▸ What this task involves
Scan the entries below and extract each line with the word "Allows" in it.

(Document images with source code)
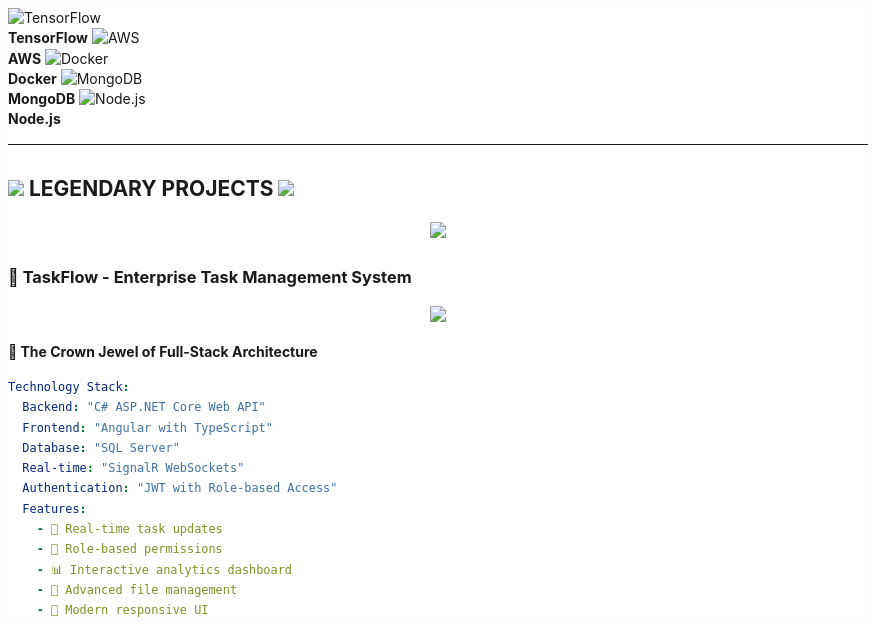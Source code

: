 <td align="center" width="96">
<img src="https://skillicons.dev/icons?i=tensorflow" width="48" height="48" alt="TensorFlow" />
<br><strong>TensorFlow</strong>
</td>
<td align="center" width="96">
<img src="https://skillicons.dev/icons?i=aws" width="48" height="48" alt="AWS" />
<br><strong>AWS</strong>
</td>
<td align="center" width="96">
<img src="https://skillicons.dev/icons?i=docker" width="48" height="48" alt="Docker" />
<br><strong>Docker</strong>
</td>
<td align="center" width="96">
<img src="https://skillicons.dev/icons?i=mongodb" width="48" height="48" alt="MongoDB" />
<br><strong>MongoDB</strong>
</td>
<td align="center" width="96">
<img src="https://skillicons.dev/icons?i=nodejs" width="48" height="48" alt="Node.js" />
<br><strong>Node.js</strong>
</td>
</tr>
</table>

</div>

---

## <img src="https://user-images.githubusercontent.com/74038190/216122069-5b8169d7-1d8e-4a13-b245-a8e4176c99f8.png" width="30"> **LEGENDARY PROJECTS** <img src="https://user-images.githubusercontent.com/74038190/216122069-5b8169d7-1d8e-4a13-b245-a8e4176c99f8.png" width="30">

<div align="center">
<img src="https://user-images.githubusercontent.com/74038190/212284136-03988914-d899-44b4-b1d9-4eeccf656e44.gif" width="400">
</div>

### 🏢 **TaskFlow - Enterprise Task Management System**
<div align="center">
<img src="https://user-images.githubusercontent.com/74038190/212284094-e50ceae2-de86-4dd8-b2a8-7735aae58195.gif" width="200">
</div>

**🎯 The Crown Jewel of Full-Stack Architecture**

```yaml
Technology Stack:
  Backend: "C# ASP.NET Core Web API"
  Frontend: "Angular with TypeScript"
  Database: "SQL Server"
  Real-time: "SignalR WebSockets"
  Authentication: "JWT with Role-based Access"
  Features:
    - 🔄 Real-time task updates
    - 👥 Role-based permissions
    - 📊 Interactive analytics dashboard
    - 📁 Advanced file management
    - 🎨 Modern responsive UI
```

...

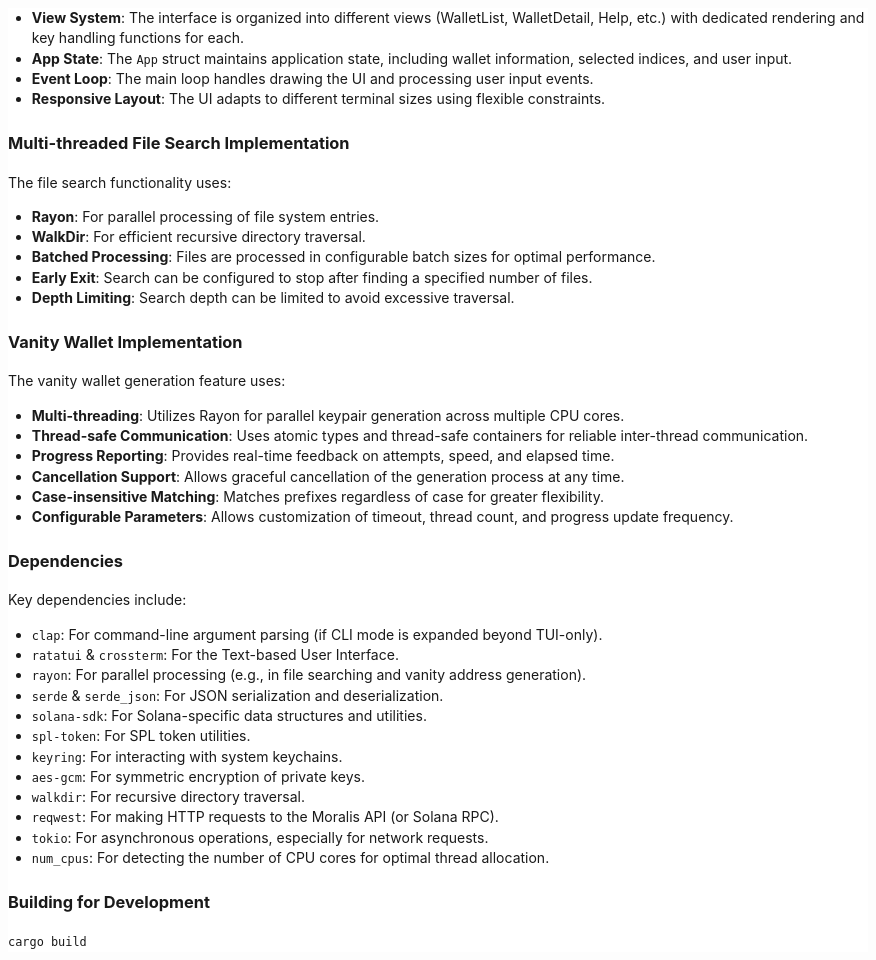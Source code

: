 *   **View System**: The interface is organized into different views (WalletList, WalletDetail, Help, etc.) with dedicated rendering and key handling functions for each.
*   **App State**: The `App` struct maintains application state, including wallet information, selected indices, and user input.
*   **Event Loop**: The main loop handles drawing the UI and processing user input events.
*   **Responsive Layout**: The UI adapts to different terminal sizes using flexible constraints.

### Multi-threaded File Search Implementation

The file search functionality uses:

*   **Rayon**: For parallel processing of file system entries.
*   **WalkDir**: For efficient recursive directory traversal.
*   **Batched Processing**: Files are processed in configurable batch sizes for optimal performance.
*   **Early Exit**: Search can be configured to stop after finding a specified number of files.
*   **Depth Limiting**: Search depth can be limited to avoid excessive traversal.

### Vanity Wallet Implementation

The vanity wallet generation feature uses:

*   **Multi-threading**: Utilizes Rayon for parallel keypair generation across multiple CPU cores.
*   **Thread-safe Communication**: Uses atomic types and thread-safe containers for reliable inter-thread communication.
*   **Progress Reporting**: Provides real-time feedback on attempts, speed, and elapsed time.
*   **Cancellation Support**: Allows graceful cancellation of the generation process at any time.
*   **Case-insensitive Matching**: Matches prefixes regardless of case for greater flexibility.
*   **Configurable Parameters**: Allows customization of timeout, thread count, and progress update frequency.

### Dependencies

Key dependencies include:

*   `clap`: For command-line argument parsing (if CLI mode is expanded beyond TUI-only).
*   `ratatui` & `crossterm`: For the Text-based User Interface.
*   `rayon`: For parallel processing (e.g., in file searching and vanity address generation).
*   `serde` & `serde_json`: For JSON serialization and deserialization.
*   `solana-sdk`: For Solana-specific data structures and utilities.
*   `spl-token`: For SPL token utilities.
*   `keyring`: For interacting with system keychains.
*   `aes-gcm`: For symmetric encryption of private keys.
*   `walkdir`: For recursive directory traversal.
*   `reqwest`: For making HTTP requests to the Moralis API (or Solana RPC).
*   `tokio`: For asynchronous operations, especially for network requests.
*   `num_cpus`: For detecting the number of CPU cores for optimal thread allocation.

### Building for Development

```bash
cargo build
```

▸ Completed task
*   **Cancellation Support**: Allows graceful cancellation of the generation process at any time.
*   **Configurable Parameters**: Allows customization of timeout, thread count, and progress update frequency.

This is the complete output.